Strage di Capaci, il boss pentito rivela: “La mafia non ha agito da sola”

Nei momenti prima della strage di Capaci, con noi "c'era un uomo sui 45 anni che non era dei nostri… Arrivò con Nino Troia, il proprietario del mobilificio di Capaci dove fu ucciso Emanuele Piazza, giovane collaboratore del Sisde che voleva fare l'infiltrato". A parlare è Gioacchino La Barbera, oggi boss pentito, ma quel pomeriggio del 23 maggio 1992 uomo che diede il segnale per far esplodere il ponte al passaggio delle auto su cui viaggiavano Giovanni Falcone e la sua scorta. Il collaboratore di giustizia, condannato a 14 anni di reclusione per aver preso parte a uno degli attentati più sanguinosi dal dopoguerra, è stato intervistato per Repubblica. Ammette che fu lui a dare materialmente il segnale per il via all'attentato. "Fui io a dare il segnale agli altri appostati sulla collina. Ero in contatto telefonico con Nino Gioè. Sapevamo che il giudice sarebbe arrivato di venerdì o sabato… Era tutto pronto, e il cunicolo già imbottito di esplosivo. Ce lo avevo messo io, due settimane prima", ricorda.

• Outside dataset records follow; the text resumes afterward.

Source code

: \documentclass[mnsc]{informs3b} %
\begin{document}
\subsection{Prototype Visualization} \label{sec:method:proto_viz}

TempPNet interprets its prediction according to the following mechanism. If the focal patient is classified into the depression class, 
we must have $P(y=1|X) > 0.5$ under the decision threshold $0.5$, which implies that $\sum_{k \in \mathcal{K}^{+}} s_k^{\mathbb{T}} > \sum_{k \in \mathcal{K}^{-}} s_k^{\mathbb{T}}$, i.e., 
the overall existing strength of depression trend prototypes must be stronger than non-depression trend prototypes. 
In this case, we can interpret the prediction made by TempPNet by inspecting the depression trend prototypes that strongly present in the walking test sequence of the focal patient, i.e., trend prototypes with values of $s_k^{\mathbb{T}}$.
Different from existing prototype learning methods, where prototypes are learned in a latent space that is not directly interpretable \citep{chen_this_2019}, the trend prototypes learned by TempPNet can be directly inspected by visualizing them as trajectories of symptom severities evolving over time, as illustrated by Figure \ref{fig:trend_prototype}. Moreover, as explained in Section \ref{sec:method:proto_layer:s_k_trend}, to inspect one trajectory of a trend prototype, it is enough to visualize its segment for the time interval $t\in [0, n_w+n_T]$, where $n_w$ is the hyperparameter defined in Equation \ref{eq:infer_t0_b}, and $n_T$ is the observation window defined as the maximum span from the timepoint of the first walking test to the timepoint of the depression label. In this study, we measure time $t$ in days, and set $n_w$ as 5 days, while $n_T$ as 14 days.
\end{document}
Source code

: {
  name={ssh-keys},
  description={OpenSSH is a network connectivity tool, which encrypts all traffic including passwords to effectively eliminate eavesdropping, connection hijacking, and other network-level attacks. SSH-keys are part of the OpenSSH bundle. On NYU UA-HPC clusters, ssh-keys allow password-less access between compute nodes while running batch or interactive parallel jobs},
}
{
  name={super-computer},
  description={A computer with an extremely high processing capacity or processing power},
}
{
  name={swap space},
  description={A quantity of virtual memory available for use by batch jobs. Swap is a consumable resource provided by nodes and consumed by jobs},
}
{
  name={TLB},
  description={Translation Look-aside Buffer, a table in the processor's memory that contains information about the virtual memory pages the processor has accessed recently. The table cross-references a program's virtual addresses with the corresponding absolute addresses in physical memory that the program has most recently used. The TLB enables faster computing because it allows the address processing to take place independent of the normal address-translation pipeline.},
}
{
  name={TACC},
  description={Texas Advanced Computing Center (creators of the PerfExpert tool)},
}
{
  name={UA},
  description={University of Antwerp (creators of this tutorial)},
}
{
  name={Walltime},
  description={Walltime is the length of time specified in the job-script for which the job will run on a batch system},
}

La Barbera parla anche di riunioni "con generali e di incontri tra Riina ed ex ministri democristiani", confermando quanto già affermato da boss Francesco di Carlo, che aveva parlato anche di P2. ”I nomi di quelle persone sono stati fatti, come quelli dei giudici che aggiustavano i processi… “ dice. Se per l’omicidio Lima c’è stata una collaborazione dei servizi segreti? “Ci fu. C’erano uomini dei servizi sul Monte Pellegrino”. E l’omicidio Mattarella? “Per quel che ne so io, fu voluto da politici” afferma il pentito. L'ex boss parla anche delmorte di Nino Gioè: "Non so se si è suicidato. Sapevo che avevano fatto dei verbali con lui. Gioè stava collaborando, ne sono certo".
L’uomo della Strage di Capaci torna anche su Vincenzo Scarantino, condannato per la strage di Via D'Amelio: “All’inizio della mia collaborazione mi fu proposto di fare un confronto audio visivo con lo stesso Scarantino alla presenza dei carabinieri, funzionari della Dia e i magistrati di Caltanissetta”. “Durante il confronto lo sbugiardai. Di quel confronto non c’è traccia: sono spariti verbali e registrazioni”. Racconta infine come scomparvero i documenti dalla villa di Riina: “Dopo il suo arresto accompagnai, insieme a Nino Gioè, i figli e la moglie di Riina fino alla stazione”. “Poi seguii la pulizia e l’estrazione della cassaforte dalla villa”; secondo La Barbera tutto ciò che era stato trovato in cassaforte fu messo in un’auto “che ritirò Matteo Messina Denaro”.